**Supplied information:**

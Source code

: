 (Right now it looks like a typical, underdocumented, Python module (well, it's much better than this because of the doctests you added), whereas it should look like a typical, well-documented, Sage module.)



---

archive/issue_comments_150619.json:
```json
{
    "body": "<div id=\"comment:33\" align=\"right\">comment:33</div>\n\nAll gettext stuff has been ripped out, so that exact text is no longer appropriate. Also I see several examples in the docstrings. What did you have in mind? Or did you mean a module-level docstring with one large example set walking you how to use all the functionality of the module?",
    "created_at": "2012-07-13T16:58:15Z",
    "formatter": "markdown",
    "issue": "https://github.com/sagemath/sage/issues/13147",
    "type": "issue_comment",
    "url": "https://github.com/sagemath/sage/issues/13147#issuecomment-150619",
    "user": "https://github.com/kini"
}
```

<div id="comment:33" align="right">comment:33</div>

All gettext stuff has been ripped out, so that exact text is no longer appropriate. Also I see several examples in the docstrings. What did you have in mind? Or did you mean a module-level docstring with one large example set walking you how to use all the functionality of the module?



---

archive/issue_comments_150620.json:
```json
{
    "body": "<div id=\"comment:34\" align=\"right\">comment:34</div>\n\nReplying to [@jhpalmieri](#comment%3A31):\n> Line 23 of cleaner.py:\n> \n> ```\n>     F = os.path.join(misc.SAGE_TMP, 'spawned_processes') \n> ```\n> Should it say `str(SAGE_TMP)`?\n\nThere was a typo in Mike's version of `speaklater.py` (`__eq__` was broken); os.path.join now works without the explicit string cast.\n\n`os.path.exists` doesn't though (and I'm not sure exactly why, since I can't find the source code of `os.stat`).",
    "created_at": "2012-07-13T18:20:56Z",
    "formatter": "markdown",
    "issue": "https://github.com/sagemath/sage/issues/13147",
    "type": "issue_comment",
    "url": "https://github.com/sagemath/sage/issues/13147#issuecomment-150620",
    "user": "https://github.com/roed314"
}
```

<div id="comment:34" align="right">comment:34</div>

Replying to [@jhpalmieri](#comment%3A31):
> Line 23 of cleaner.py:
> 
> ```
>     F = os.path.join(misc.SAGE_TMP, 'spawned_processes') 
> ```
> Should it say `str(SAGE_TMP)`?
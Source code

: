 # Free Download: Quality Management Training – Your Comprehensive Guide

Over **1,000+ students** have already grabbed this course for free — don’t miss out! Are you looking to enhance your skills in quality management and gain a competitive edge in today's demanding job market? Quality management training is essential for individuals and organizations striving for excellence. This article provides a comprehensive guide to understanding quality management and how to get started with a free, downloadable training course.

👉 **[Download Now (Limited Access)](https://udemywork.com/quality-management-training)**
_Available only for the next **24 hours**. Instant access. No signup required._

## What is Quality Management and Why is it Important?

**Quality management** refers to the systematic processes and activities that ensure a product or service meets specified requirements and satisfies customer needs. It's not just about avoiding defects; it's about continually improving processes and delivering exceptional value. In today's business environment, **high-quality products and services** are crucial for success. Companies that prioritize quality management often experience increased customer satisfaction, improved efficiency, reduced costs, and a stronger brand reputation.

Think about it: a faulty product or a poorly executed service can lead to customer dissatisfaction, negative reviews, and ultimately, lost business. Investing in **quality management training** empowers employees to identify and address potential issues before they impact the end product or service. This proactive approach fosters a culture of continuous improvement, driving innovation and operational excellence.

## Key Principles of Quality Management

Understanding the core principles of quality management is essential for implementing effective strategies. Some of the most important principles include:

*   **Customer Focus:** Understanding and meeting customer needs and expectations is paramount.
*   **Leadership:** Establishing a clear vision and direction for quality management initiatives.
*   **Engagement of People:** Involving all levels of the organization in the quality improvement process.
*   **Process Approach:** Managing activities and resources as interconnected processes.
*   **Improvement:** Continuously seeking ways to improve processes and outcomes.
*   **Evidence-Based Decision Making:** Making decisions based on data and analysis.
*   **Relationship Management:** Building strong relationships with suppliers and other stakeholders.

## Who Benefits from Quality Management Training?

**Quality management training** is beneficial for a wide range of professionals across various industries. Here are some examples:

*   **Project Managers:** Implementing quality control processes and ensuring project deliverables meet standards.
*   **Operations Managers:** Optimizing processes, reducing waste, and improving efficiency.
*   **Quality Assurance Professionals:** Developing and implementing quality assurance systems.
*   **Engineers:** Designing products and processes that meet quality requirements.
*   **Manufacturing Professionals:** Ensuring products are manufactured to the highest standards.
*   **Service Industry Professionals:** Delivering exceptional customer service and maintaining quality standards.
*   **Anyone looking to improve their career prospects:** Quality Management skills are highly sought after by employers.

**What this task involves:** Go through the data above and copy each line that holds the word "module".

**Your response:**
: (Right now it looks like a typical, underdocumented, Python module (well, it's much better than this because of the doctests you added), whereas it should look like a typical, well-documented, Sage module.)
    "body": "<div id=\"comment:33\" align=\"right\">comment:33</div>\n\nAll gettext stuff has been ripped out, so that exact text is no longer appropriate. Also I see several examples in the docstrings. What did you have in mind? Or did you mean a module-level docstring with one large example set walking you how to use all the functionality of the module?",
All gettext stuff has been ripped out, so that exact text is no longer appropriate. Also I see several examples in the docstrings. What did you have in mind? Or did you mean a module-level docstring with one large example set walking you how to use all the functionality of the module?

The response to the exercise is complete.